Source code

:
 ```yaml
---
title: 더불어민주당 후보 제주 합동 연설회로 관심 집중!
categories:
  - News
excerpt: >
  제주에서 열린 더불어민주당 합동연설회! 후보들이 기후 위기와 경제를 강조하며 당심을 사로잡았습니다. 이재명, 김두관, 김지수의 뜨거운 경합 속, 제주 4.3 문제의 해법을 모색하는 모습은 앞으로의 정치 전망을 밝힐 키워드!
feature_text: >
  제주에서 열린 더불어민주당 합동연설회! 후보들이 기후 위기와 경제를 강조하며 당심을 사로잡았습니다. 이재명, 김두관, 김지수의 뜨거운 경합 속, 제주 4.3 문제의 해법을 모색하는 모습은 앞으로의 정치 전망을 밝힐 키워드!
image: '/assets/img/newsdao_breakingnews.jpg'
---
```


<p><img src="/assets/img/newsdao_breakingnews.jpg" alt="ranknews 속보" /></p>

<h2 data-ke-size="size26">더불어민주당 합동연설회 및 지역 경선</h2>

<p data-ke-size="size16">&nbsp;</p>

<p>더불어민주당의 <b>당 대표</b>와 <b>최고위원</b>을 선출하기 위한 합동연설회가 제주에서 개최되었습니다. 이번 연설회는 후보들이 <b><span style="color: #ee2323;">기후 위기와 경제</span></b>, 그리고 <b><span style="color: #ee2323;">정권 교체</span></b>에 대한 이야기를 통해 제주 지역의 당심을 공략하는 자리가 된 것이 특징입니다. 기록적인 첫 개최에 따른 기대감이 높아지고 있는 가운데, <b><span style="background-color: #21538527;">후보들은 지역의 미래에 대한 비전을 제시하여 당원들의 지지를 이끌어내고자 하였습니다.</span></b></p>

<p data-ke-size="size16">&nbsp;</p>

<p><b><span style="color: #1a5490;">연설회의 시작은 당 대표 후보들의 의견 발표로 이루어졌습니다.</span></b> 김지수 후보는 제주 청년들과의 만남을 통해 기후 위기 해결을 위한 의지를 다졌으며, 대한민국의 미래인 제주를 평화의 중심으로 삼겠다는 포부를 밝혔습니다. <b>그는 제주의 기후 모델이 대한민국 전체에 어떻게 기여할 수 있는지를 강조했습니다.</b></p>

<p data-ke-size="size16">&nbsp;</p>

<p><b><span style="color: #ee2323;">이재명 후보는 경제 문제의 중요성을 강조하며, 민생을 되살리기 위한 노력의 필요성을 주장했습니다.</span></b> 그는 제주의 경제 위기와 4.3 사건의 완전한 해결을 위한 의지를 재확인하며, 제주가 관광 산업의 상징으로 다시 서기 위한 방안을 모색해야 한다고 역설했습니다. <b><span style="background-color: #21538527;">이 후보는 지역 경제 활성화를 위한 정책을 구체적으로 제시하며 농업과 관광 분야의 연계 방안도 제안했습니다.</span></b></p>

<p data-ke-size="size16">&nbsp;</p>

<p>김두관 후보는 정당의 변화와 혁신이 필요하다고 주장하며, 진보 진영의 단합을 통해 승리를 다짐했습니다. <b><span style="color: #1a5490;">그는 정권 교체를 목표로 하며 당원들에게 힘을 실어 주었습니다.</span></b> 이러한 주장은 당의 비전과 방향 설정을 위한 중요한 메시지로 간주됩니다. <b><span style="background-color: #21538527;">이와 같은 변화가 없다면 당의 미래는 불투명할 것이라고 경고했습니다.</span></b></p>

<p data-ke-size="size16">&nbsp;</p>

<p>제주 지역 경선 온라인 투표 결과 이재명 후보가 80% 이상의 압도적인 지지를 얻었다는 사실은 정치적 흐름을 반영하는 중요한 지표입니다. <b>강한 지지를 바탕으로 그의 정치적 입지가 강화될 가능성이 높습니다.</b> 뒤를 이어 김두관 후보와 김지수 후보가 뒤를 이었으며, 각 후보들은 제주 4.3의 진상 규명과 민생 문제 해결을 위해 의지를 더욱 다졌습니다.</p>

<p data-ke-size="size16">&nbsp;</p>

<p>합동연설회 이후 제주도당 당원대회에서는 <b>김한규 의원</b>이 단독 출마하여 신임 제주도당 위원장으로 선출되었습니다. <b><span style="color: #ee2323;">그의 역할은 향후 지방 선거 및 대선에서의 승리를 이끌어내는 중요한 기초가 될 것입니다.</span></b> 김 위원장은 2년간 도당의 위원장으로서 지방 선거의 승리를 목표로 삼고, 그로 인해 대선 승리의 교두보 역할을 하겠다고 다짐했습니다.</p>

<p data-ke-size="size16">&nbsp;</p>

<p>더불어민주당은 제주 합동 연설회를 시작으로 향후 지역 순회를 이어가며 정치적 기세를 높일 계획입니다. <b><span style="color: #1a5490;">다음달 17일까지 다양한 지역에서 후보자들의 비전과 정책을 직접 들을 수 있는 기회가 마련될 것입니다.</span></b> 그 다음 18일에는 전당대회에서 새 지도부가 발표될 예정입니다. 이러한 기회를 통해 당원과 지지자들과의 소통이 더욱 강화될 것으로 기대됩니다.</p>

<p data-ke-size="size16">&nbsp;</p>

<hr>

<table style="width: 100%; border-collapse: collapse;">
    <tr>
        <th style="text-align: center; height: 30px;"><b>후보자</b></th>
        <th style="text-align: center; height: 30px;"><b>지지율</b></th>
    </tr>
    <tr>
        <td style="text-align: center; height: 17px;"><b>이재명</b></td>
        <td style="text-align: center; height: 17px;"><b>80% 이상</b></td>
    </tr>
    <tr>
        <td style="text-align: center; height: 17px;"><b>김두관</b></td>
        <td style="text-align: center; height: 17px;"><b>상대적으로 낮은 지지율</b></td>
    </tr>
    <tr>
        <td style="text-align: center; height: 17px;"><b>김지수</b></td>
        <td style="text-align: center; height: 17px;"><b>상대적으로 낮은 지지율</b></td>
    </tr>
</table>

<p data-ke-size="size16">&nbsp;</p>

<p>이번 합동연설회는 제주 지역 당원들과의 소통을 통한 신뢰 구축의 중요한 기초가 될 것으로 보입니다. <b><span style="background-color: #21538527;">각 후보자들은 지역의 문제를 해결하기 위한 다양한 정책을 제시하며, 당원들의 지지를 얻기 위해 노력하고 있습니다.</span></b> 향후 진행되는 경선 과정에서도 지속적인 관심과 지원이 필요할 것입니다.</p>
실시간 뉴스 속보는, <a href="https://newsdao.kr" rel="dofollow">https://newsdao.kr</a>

◆ **REQUIREMENT**:
Consider the entries above and return each line with the string "table".

◆ **EXERCISE OUTPUT**:
<table style="width: 100%; border-collapse: collapse;">
</table>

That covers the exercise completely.